> [Task requirements] Every line from the one that contains "Mal gucken obs was wird :D" to the end of the records must be restated word for word. No other line belongs in the answer.

[Stored data entries]
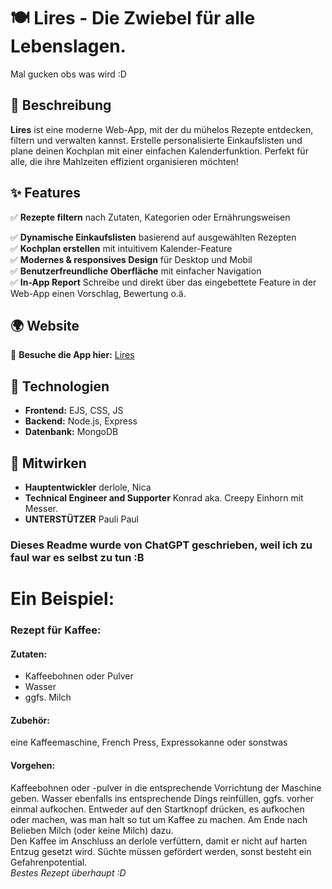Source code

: 
# 🍽️ Lires - Die Zwiebel für alle Lebenslagen. 
Mal gucken obs was wird :D

## 🚀 Beschreibung
**Lires** ist eine moderne Web-App, mit der du mühelos Rezepte entdecken, filtern und verwalten kannst. Erstelle personalisierte Einkaufslisten und plane deinen Kochplan mit einer einfachen Kalenderfunktion. Perfekt für alle, die ihre Mahlzeiten effizient organisieren möchten! 


## ✨ Features
✅ **Rezepte filtern** nach Zutaten, Kategorien oder Ernährungsweisen

✅ **Dynamische Einkaufslisten** basierend auf ausgewählten Rezepten  
✅ **Kochplan erstellen** mit intuitivem Kalender-Feature  
✅ **Modernes & responsives Design** für Desktop und Mobil  
✅ **Benutzerfreundliche Oberfläche** mit einfacher Navigation  
✅ **In-App Report** Schreibe und direkt über das eingebettete Feature in der Web-App einen Vorschlag, Bewertung o.ä.


## 🌍 Website
🔗 **Besuche die App hier:** [Lires](https://lires.de)  

## 🔧 Technologien
- **Frontend:** EJS, CSS, JS
- **Backend:** Node.js, Express
- **Datenbank:** MongoDB 

## 🤝 Mitwirken
- **Hauptentwickler** derlole, Nica
- **Technical Engineer and Supporter** Konrad aka. Creepy Einhorn mit Messer.
- **UNTERSTÜTZER** Pauli Paul


### Dieses Readme wurde von ChatGPT geschrieben, weil ich zu faul war es selbst zu tun :B


# Ein Beispiel:
### Rezept für Kaffee:
#### Zutaten:
* Kaffeebohnen oder Pulver
* Wasser
* ggfs. Milch
#### Zubehör:
eine Kaffeemaschine, French Press, Expressokanne oder sonstwas
#### Vorgehen:
Kaffeebohnen oder -pulver in die entsprechende Vorrichtung der Maschine geben. Wasser ebenfalls ins entsprechende Dings reinfüllen, ggfs. vorher einmal aufkochen. Entweder auf den Startknopf drücken, es aufkochen oder machen, was man halt so tut um Kaffee zu machen. Am Ende nach Belieben Milch (oder keine Milch) dazu. <br> Den Kaffee im Anschluss an derlole verfüttern, damit er nicht auf harten Entzug gesetzt wird. Süchte müssen gefördert werden, sonst besteht ein Gefahrenpotential. <br> _Bestes Rezept überhaupt :D_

> [Result of this task]
Mal gucken obs was wird :D

## 🚀 Beschreibung
**Lires** ist eine moderne Web-App, mit der du mühelos Rezepte entdecken, filtern und verwalten kannst. Erstelle personalisierte Einkaufslisten und plane deinen Kochplan mit einer einfachen Kalenderfunktion. Perfekt für alle, die ihre Mahlzeiten effizient organisieren möchten! 


## ✨ Features
✅ **Rezepte filtern** nach Zutaten, Kategorien oder Ernährungsweisen

✅ **Dynamische Einkaufslisten** basierend auf ausgewählten Rezepten  
✅ **Kochplan erstellen** mit intuitivem Kalender-Feature  
✅ **Modernes & responsives Design** für Desktop und Mobil  
✅ **Benutzerfreundliche Oberfläche** mit einfacher Navigation  
✅ **In-App Report** Schreibe und direkt über das eingebettete Feature in der Web-App einen Vorschlag, Bewertung o.ä.


## 🌍 Website
🔗 **Besuche die App hier:** [Lires](https://lires.de)  

## 🔧 Technologien
- **Frontend:** EJS, CSS, JS
- **Backend:** Node.js, Express
- **Datenbank:** MongoDB 

## 🤝 Mitwirken
- **Hauptentwickler** derlole, Nica
- **Technical Engineer and Supporter** Konrad aka. Creepy Einhorn mit Messer.
- **UNTERSTÜTZER** Pauli Paul


### Dieses Readme wurde von ChatGPT geschrieben, weil ich zu faul war es selbst zu tun :B


# Ein Beispiel:
### Rezept für Kaffee:
#### Zutaten:
* Kaffeebohnen oder Pulver
* Wasser
* ggfs. Milch
#### Zubehör:
eine Kaffeemaschine, French Press, Expressokanne oder sonstwas
#### Vorgehen:
Kaffeebohnen oder -pulver in die entsprechende Vorrichtung der Maschine geben. Wasser ebenfalls ins entsprechende Dings reinfüllen, ggfs. vorher einmal aufkochen. Entweder auf den Startknopf drücken, es aufkochen oder machen, was man halt so tut um Kaffee zu machen. Am Ende nach Belieben Milch (oder keine Milch) dazu. <br> Den Kaffee im Anschluss an derlole verfüttern, damit er nicht auf harten Entzug gesetzt wird. Süchte müssen gefördert werden, sonst besteht ein Gefahrenpotential. <br> _Bestes Rezept überhaupt :D_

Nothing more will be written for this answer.